Tout en faisant intervenir un agent nouveau dans la théorie de la formation des chaux hydrauliques, je n'en regarde pas moins comme fondamental le principe qui a dirigé les travaux si remarquables de M. VICAT, travaux qui honoreront toujours cet habile ingénieur et auxquels je m'estimerais heureux d'avoir ajouté quelques observations utiles.

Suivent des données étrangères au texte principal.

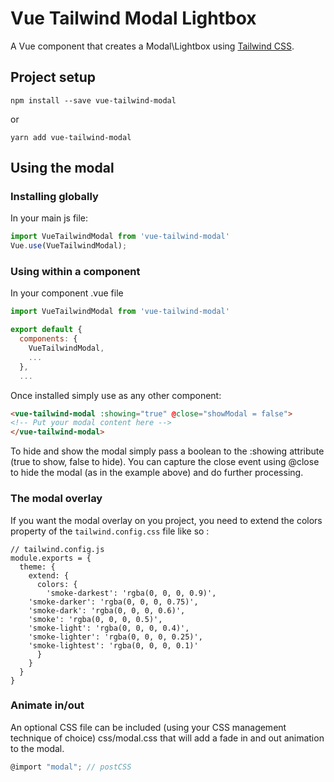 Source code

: # Vue Tailwind Modal Lightbox

A Vue component that creates a Modal\Lightbox using [Tailwind CSS](https://tailwindcss.com).

## Project setup

```
npm install --save vue-tailwind-modal
```

or

```
yarn add vue-tailwind-modal
```

## Using the modal

### Installing globally

In your main js file:

``` js
import VueTailwindModal from 'vue-tailwind-modal'
Vue.use(VueTailwindModal);
```

### Using within a component

In your component .vue file

``` js
import VueTailwindModal from 'vue-tailwind-modal'

export default {
  components: {
	VueTailwindModal,
	...
  },
  ...
```

Once installed simply use as any other component:

``` html
<vue-tailwind-modal :showing="true" @close="showModal = false">
<!-- Put your modal content here -->
</vue-tailwind-modal>
```

To hide and show the modal simply pass a boolean to the :showing attribute (true to show, false to hide). 
You can capture the close event using @close to hide the modal (as in the example above) and do further processing.

### The modal overlay
If you want the modal overlay on you project, you need to extend the colors property of the `tailwind.config.css` file like so : 
```
// tailwind.config.js
module.exports = {
  theme: {
    extend: {
      colors: {
        'smoke-darkest': 'rgba(0, 0, 0, 0.9)',
	'smoke-darker': 'rgba(0, 0, 0, 0.75)',
	'smoke-dark': 'rgba(0, 0, 0, 0.6)',
	'smoke': 'rgba(0, 0, 0, 0.5)',
	'smoke-light': 'rgba(0, 0, 0, 0.4)',
	'smoke-lighter': 'rgba(0, 0, 0, 0.25)',
	'smoke-lightest': 'rgba(0, 0, 0, 0.1)'
      }
    }
  }
}
```

### Animate in/out
An optional CSS file can be included (using your CSS management technique of choice) css/modal.css that will add a fade in and out animation to the modal.

``` js
@import "modal"; // postCSS
```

Les chimistes n'admettront pas que l'existence de la potasse ou de la soude dans tous les calcaires à chaux hydraulique soit accidentelle et sans influence sur les propriétés de la chaux. De quelle manière cette intervention a-t-elle lieu? Je pense que, sous l'influence de la potasse ou de la soude, les calcaires. siliceux, ou la chaux grasse mêlée d'argile, peuvent donner lieu, par la calcination, à des combinaisons, doubles de chaux, de silice ou d'alumine et d'un alcali, soit la potasse ou la soude; que ces combinaisons artificielles sont analogues aux combinai-sons naturelles que les minéralogistes désignent sous les noms de Mésotype, d'Apophyllite, de Stilbite, et que même il peut se former artificiellement un composé de silice d'alumine et de soude analogue à l'Analcime. Il est à remarquer que ces divers composés constituent des hydrates, et que s'ils font partie des chaux hydrauliques naturelles, il doivent perdre cette eau à la calcination pour la reprendre ensuite lors de l'humectation et amener ainsi une prompte consolidation des mortiers. Si ces sels doubles ou des composés analogues se forment pendant la calcination des mélanges artificiels, avec ou sans addition de sels alcalins, les silicates produits à l'état anhydre se trouvent, au moment de leur contact avec l'eau, dans les mêmes condi

« PreviousContinue »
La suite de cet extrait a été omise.